In the early 17th century, the former city gate was repurposed as a weigh house, a public building where various goods were weighed. This new weigh house was needed to relieve the Waag op de Dam, the original weigh house on Dam square, which had become too small for the needs of the rapidly growing city.
An inner courtyard was added in 1617–1618 by covering the area between the front and main gates. A number of guilds were housed on the top floors of the building: the blacksmiths' guild, the painter's guild, the masons' guild and the surgeons' guild. Each guild had its own entrance gate. The guild emblems are still visible over these entrances. The gate of the masons' guild includes sculpture work by Hendrick de Keyser. Over the entrance for the surgeons' guild is the inscription Theatrum Anatomicum.
In 1690–1691, a large dome-shaped hall was added, topped by a central octagonal tower. The interior also dates to this time period.
After falling into disuse as a weigh house, the Waag served a range of different functions. In the 19th century it was used consecutively as a fencing hall, a furniture workshop, a workshop for oil lamps used for street lighting, a fire station, and as the city archives. In the first half of the 19th century, punishments were carried out in front of the building. There was even a guillotine.
In the 20th century, the building was used primarily as a museum. It was the original location of the Amsterdams Historisch Museum (now Amsterdam Museum) as well as the Joods Historisch Museum (Jewish Historical Museum). Following the restoration, the building was rented out. Waag Society, a foundation that aims to foster experimentation with new technologies, art and culture, is housed on the upper floors. The ground floor is now a café and restaurant.References:
Kroměříž stands on the site of an earlier ford across the River Morava. The gardens and castle of Kroměříž are an exceptionally complete and well-preserved example of a European Baroque princely residence and its gardens and described as a UNESCO World Heritage Site.
The first residence on the site was founded by bishop Stanislas Thurzo in 1497. The building was in a Late Gothic style, with a modicum of Renaissance detail. During the Thirty Years' War, the castle was sacked by the Swedish army (1643).

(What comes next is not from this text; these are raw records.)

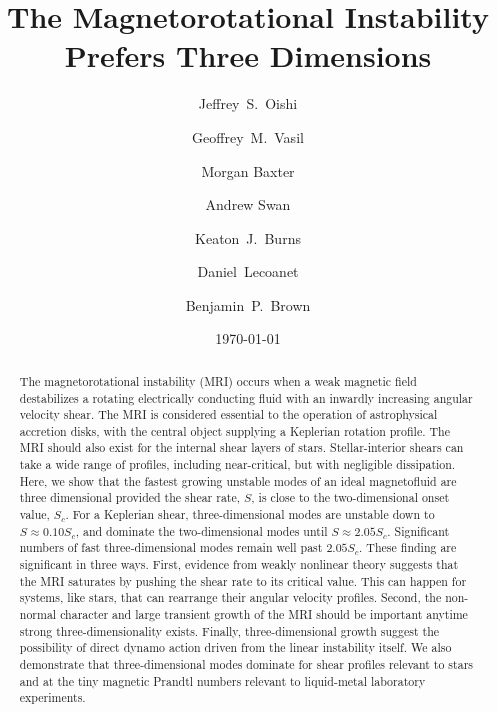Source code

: \documentclass[aps,prl,reprint,superscriptaddress]{revtex4-1}
\begin{document}
\title{The Magnetorotational Instability Prefers Three Dimensions}

\author{Jeffrey~S.~Oishi}

\author{Geoffrey~M.~Vasil}
\author{Morgan Baxter}
\author{Andrew Swan}
\author{Keaton~J.~Burns}
\author{Daniel~Lecoanet}
\author{Benjamin~P.~Brown}

\date{\today}

\begin{abstract}
The magnetorotational instability (MRI) occurs when a weak magnetic field destabilizes a rotating electrically conducting fluid with an inwardly increasing angular velocity shear.
The MRI is considered essential to the operation of astrophysical accretion disks, with the central object supplying a Keplerian rotation profile.
The MRI should also exist for the internal shear layers of stars.
Stellar-interior shears can take a wide range of profiles, including near-critical, but with negligible dissipation. 
Here, we show that the fastest growing unstable modes of an ideal magnetofluid are three dimensional provided the shear rate, $S$, is close to the two-dimensional onset value, $S_c$.
For a Keplerian shear, three-dimensional modes are unstable down to $S\approx0.10S_c$, and dominate the two-dimensional modes until $S\approx2.05S_{c}$.
Significant numbers of fast three-dimensional modes remain well past $2.05S_{c}$. 
These finding are significant in three ways. 
First, evidence from weakly nonlinear theory suggests that the MRI saturates by pushing the shear rate to its critical value. 
This can happen for systems, like stars, that can rearrange their angular velocity profiles.
Second, the non-normal character and large transient growth of the MRI should be important anytime strong three-dimensionality exists.
Finally, three-dimensional growth suggest the possibility of direct dynamo action driven from the linear instability itself.
We also demonstrate that three-dimensional modes dominate for shear profiles relevant to stars and at the tiny magnetic Prandtl numbers relevant to liquid-metal laboratory experiments.
\end{abstract}
\end{document}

It was not until 1664 that a bishop from the powerful Liechtenstein family charged architect Filiberto Lucchese with renovating the palace in a Baroque style. The chief monument of Lucchese's work in Kroměříž is the Pleasure Garden in front of the castle. Upon Lucchese's death in 1666, Giovanni Pietro Tencalla completed his work on the formal garden and had the palace rebuilt in a style reminiscent of the Turinese school to which he belonged.
After the castle was gutted by a major fire in March 1752, Bishop Hamilton commissioned two leading imperial artists, Franz Anton Maulbertsch and Josef Stern, arrived at the residence in order to decorate the halls of the palace with their works. In addition to their paintings, the palace still houses an art collection, generally considered the second finest in the country, which includes Titian's last mythological painting, The Flaying of Marsyas. The largest part of the collection was acquired by Bishop Karel in Cologne in 1673. The palace also contains an outstanding musical archive and a library of 33,000 volumes.
UNESCO lists the palace and garden among the World Heritage Sites. As the nomination dossier explains, 'the castle is a good but not outstanding example of a type of aristocratic or princely residence that has survived widely in Europe. The Pleasure Garden, by contrast, is a very rare and largely intact example of a Baroque garden'. Apart from the formal parterres there is also a less formal nineteenth-century English garden, which sustained damage during floods in 1997.
Interiors of the palace were extensively used by Miloš Forman as a stand-in for Vienna's Hofburg Imperial Palace during filming of Amadeus (1984), based on the life of Wolfgang Amadeus Mozart, who actually never visited Kroměříž. The main audience chamber was also used in the film Immortal Beloved (1994), in the piano concerto scene.